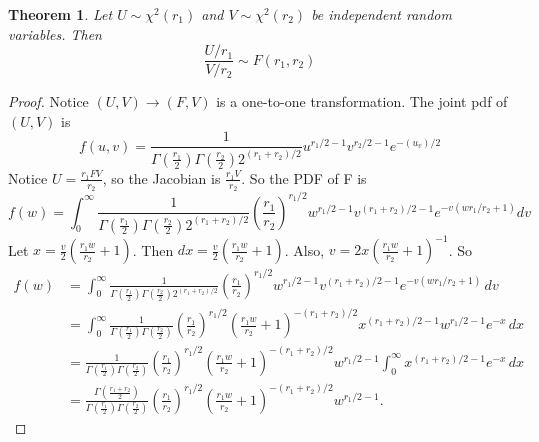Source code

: \documentclass{article}
\newtheorem{theorem}{Theorem}
\theoremstyle{definition}\newtheorem{definition}{DEF}
\theoremstyle{definition}\newtheorem{example}{Ex}
\theoremstyle{lemma}\newtheorem{lemma}{Lemma}
\theoremstyle{corrolary}\newtheorem{corrolary}{Cor}
\begin{document}
\begin{theorem}
Let $U\sim \chi^2(r_1)$ and $V\sim \chi^2(r_2)$ be independent random variables.
Then
\begin{equation}
\frac{U/r_1}{V/r_2}\sim F(r_1, r_2)
\end{equation}
\end{theorem}
\begin{proof}
Notice $(U,V)\rightarrow (F,V)$ is a one-to-one transformation.
The joint pdf of $(U,V)$ is
\begin{equation*}
f(u,v)=\frac{1}{\Gamma\left( \frac{r_1}{2}\right) \Gamma \left(\frac{r_2}{2}\right) 2^{(r_1+r_2)/2}} u^{r_1/2 -1} v^{r_2/2 -1} e^{-(u_v)/2}
\end{equation*}
Notice $U=\frac{r_1 FV}{r_2}$, so the Jacobian is $\frac{r_1 V}{r_2}$.
So the PDF of F is
\begin{equation*}
f(w)= \int_0^\infty \frac{1}{\Gamma\left( \frac{r_1}{2}\right) \Gamma \left(\frac{r_2}{2}\right) 2^{(r_1+r_2)/2}} \left( \frac{r_1}{r_2} \right)^{r_1/2} w^{r_1 /2 - 1} v^{(r_1 +r_2 )/2-1}e^{-v(w r_1 / r_2 +1)}dv
\end{equation*}
Let $x=\frac{v}{2}\left( \frac{r_1 w}{r_2} +1\right)$.
Then $dx=\frac{v}{2}\left( \frac{r_1 w}{r_2} +1\right)$.
Also, $v=2x\left( \frac{r_1 w}{r_2} +1\right)^{-1}$.
So
\begin{align*}
f(w)
&= \int_0^\infty
\frac{1}{
\Gamma\!\left(\frac{r_1}{2}\right)
\Gamma\!\left(\frac{r_2}{2}\right)
2^{(r_1+r_2)/2}
}
\left(\frac{r_1}{r_2}\right)^{r_1/2}
w^{r_1/2 - 1}
v^{(r_1+r_2)/2 - 1}
e^{-v\left(wr_1/r_2 + 1\right)}
\, dv
\\
&= \int_0^\infty
\frac{1}{
\Gamma\!\left(\frac{r_1}{2}\right)
\Gamma\!\left(\frac{r_2}{2}\right)
}
\left(\frac{r_1}{r_2}\right)^{r_1/2}
\left(\frac{r_1 w}{r_2} + 1\right)^{-(r_1+r_2)/2}
x^{(r_1+r_2)/2 - 1}
w^{r_1/2 - 1}
e^{-x}
\, dx
\\
&=
\frac{1}{
\Gamma\!\left(\frac{r_1}{2}\right)
\Gamma\!\left(\frac{r_2}{2}\right)
}
\left(\frac{r_1}{r_2}\right)^{r_1/2}
\left(\frac{r_1 w}{r_2} + 1\right)^{-(r_1+r_2)/2}
w^{r_1/2 - 1}
\int_0^\infty x^{(r_1+r_2)/2 - 1} e^{-x} \, dx
\\
&=
\frac{
\Gamma\!\left(\frac{r_1+r_2}{2}\right)
}{
\Gamma\!\left(\frac{r_1}{2}\right)
\Gamma\!\left(\frac{r_2}{2}\right)
}
\left(\frac{r_1}{r_2}\right)^{r_1/2}
\left(\frac{r_1 w}{r_2} + 1\right)^{-(r_1+r_2)/2}
w^{r_1/2 - 1}.
\end{align*}
\end{proof}
\end{document}
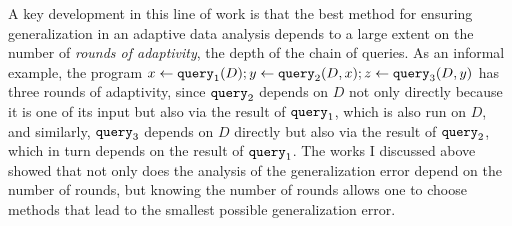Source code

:A key development in this line of work is that the best method for ensuring generalization in an adaptive data analysis depends to a large extent on the number of \emph{rounds of adaptivity}, the depth of the chain of queries. 
As an informal example, the program $x \leftarrow \query_1(D);y \leftarrow \query_2(D,x);z \leftarrow \query_3(D,y)$ has three rounds of adaptivity, since $\query_2$ depends on $D$ not only directly because it is one of its input but also via the result of $\query_1$, 
which is also run on $D$, and similarly, $\query_3$ depends on $D$ directly but also via the result of $\query_2$, which in turn depends on the result of $\query_1$. 
The works I discussed above showed that not only does the analysis of the generalization error depend on the number of rounds, 
but knowing the number of rounds allows one to choose methods that lead to the smallest possible generalization error. 

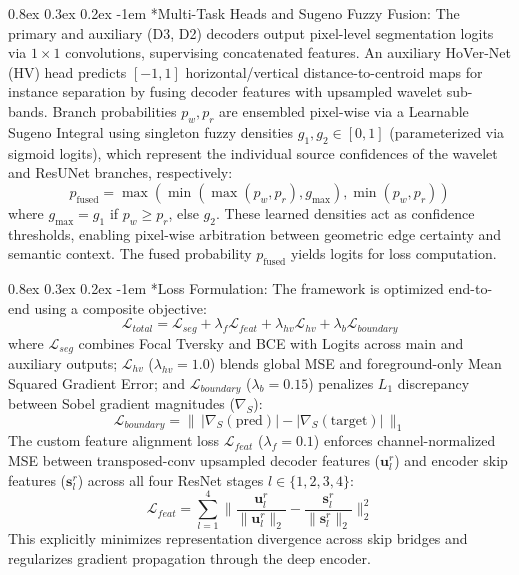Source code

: \documentclass{article}
\makeatletter
\renewcommand\paragraph{\@startsection{paragraph}{4}{0pt}%
  {0.8ex \@plus 0.3ex \@minus 0.2ex}%
  {-1em}%
  {\normalsize\bfseries}}
\makeatother
\begin{document}
\paragraph*{Multi-Task Heads and Sugeno Fuzzy Fusion:}
The primary and auxiliary (D3, D2) decoders output pixel-level segmentation logits via $1\times1$ convolutions, supervising concatenated features. An auxiliary HoVer-Net (HV) head predicts $[-1,1]$ horizontal/vertical distance-to-centroid maps for instance separation by fusing decoder features with upsampled wavelet sub-bands. Branch probabilities $p_w, p_r$ are ensembled pixel-wise via a Learnable Sugeno Integral using singleton fuzzy densities $g_1, g_2 \in [0, 1]$ (parameterized via sigmoid logits), which represent the individual source confidences of the wavelet and ResUNet branches, respectively:
\begin{equation}
    p_{\text{fused}} =
    \max \left(
        \min\left(\max(p_w, p_r), g_{\max}\right),
        \min(p_w, p_r)
    \right)
\end{equation}
where $g_{\max} = g_1$ if $p_w \ge p_r$, else $g_2$. These learned densities act as confidence thresholds, enabling pixel-wise arbitration between geometric edge certainty and semantic context. The fused probability $p_{\text{fused}}$ yields logits for loss computation.

\paragraph*{Loss Formulation:}
The framework is optimized end-to-end using a composite objective:
\begin{equation}
    \mathcal{L}_{total} = \mathcal{L}_{seg} + \lambda_f \mathcal{L}_{feat} + \lambda_{hv}\mathcal{L}_{hv} + \lambda_{b}\mathcal{L}_{boundary}
\end{equation}
where $\mathcal{L}_{seg}$ combines Focal Tversky and BCE with Logits across main and auxiliary outputs; $\mathcal{L}_{hv}$ ($\lambda_{hv} = 1.0$) blends global MSE and foreground-only Mean Squared Gradient Error; and $\mathcal{L}_{boundary}$ ($\lambda_b = 0.15$) penalizes $L_1$ discrepancy between Sobel gradient magnitudes ($\nabla_{S}$):
\begin{equation}
    \mathcal{L}_{boundary} = \| \, |\nabla_{S}(\text{pred})| - |\nabla_{S}(\text{target})| \, \|_1
\end{equation}
The custom feature alignment loss $\mathcal{L}_{feat}$ ($\lambda_f = 0.1$) enforces channel-normalized MSE between transposed-conv upsampled decoder features ($\mathbf{u}_l^r$) and encoder skip features ($\mathbf{s}_l^r$) across all four ResNet stages $l \in \{1, 2, 3, 4\}$:
\begin{equation}
    \mathcal{L}_{feat} = \sum_{l=1}^{4} \Big\| \frac{\mathbf{u}_l^r}{\|\mathbf{u}_l^r\|_2} - \frac{\mathbf{s}_l^r}{\|\mathbf{s}_l^r\|_2} \Big\|_2^2
\end{equation}
This explicitly minimizes representation divergence across skip bridges and regularizes gradient propagation through the deep encoder.
\end{document}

Try it: Only lines holding "fused" are wanted; copy all of them from the listing.

Expected output:
    p_{\text{fused}} =
where $g_{\max} = g_1$ if $p_w \ge p_r$, else $g_2$. These learned densities act as confidence thresholds, enabling pixel-wise arbitration between geometric edge certainty and semantic context. The fused probability $p_{\text{fused}}$ yields logits for loss computation.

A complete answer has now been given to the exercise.